El derecho a tratar con seres humanos

Todos lo hemos experimentado: ahora todas las entidades públicas y privadas tienen sus asistentes virtuales, que supuestamente resuelven cualquier duda o inquietud, pero en mi experiencia suelen ser bastante simples y tontos, o bien dan una respuesta tan genérica, ambigua o que contempla tal cantidad de opciones y posibilidades para explicar los motivos del problema, que uno se queda como estaba.

Quede claro que no tengo nada contra la IA (lo digo alto y claro, no sea que cuando nos dominen —lo que sucederá más pronto que tarde— quieran expulsarme del paraíso virtual o mandarme, de un modo u otro, al exilio). De hecho, últimamente tengo una relación bastante intensa con ella, como no puede ser de otro modo porque se hace presente en todos los ámbitos de mi vida y en todos los momentos, aunque no la llame.

Incluso algún lector avezado pensará que la causa de mi mal entendimiento con ella procede de mí, porque no sé utilizarla como es debido ni darle las pautas adecuadas. Y puede que sea cierto, pero desde luego entonces no me parece que sea tan inteligente una entidad que no es capaz de entenderme ni darme respuestas satisfactorias a consultas más bien simples, y que sin embargo me miente de forma constante e impune, incluso dos líneas después de haber acordado conmigo establecer una relación basada en la sinceridad y la confianza.

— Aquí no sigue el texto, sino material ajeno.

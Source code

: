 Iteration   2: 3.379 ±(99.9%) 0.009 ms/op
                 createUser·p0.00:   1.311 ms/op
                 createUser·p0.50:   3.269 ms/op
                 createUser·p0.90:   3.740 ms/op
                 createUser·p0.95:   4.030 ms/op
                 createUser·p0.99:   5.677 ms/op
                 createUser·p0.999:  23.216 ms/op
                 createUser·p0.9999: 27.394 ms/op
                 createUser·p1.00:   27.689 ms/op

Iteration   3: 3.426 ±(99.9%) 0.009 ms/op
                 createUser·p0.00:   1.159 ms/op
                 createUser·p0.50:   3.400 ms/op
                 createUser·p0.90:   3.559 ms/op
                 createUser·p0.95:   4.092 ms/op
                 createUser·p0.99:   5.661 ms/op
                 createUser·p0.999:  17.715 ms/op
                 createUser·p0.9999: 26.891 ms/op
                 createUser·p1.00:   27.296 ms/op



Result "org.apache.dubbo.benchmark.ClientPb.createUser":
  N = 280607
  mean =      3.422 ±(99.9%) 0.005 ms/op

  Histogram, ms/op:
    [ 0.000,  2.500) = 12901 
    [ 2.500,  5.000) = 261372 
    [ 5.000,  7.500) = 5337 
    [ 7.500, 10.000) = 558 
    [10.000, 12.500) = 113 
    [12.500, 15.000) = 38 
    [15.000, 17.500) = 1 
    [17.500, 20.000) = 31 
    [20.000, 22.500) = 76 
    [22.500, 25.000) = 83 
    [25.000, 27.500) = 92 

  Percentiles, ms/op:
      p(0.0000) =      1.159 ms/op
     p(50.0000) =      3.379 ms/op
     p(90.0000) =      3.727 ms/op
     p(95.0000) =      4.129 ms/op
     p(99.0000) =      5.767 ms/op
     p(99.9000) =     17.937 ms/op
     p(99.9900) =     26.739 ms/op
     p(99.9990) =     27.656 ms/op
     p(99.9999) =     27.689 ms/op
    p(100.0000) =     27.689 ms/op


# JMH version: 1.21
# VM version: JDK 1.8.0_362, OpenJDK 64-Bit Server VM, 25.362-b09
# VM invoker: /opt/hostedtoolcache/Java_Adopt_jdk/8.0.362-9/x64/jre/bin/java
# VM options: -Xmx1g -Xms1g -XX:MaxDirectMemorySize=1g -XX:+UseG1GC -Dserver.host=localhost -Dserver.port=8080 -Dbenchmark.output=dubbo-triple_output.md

En resumen, de muy poco me ha servido hasta ahora, así que he dado en dudar de todo lo que me dice. Para que no piensen que hablo por hablar, he comprobado cómo la IA se ha inventado sentencias, leyes inexistentes, versos de Garcilaso (era evidente que no le quedaban tan bien como a nuestro eximio paisano…) y, últimamente, me decía que mi coche tenía alguna función de la cual resultaba evidente, tras una sencilla contrastación empírica, que carecía. Y, a cambio, no sabe ni encontrarme un par de informaciones sencillas en boletines oficiales.

Así que, dejando a la IA para el ámbito en el que puede serme útil —que todavía no sé muy bien cuál es—, tiendo a intentar tratar con seres humanos cuando tengo una duda o inquietud. Pero, como ustedes también habrán comprobado, esto empieza a convertirse en una odisea.

Todo conduce a chats o correos contestados por IA.

Encontrar el teléfono de contacto en una web suele ser ya una tarea bastante complicada; y cuando finalmente se logra, normalmente solo sirve para comprobar que ese teléfono no es atendido por ningún ser humano, sino que se limita a ofrecer una multiplicidad de opciones absurdas expuestas por voces enlatadas.

El Reglamento europeo de IA ya obliga a especificar cuándo nos atiende una IA, lo cual en este momento suele percibirse con bastante facilidad. Más importante me parece proclamar y garantizar seriamente el derecho a ser atendido por un ser humano de forma sencilla y fácil.

Si no damos ese paso, pronto todo lo gestionará nuestra IA con otras IAs, mientras nosotros seremos cada vez más tontos e inútiles.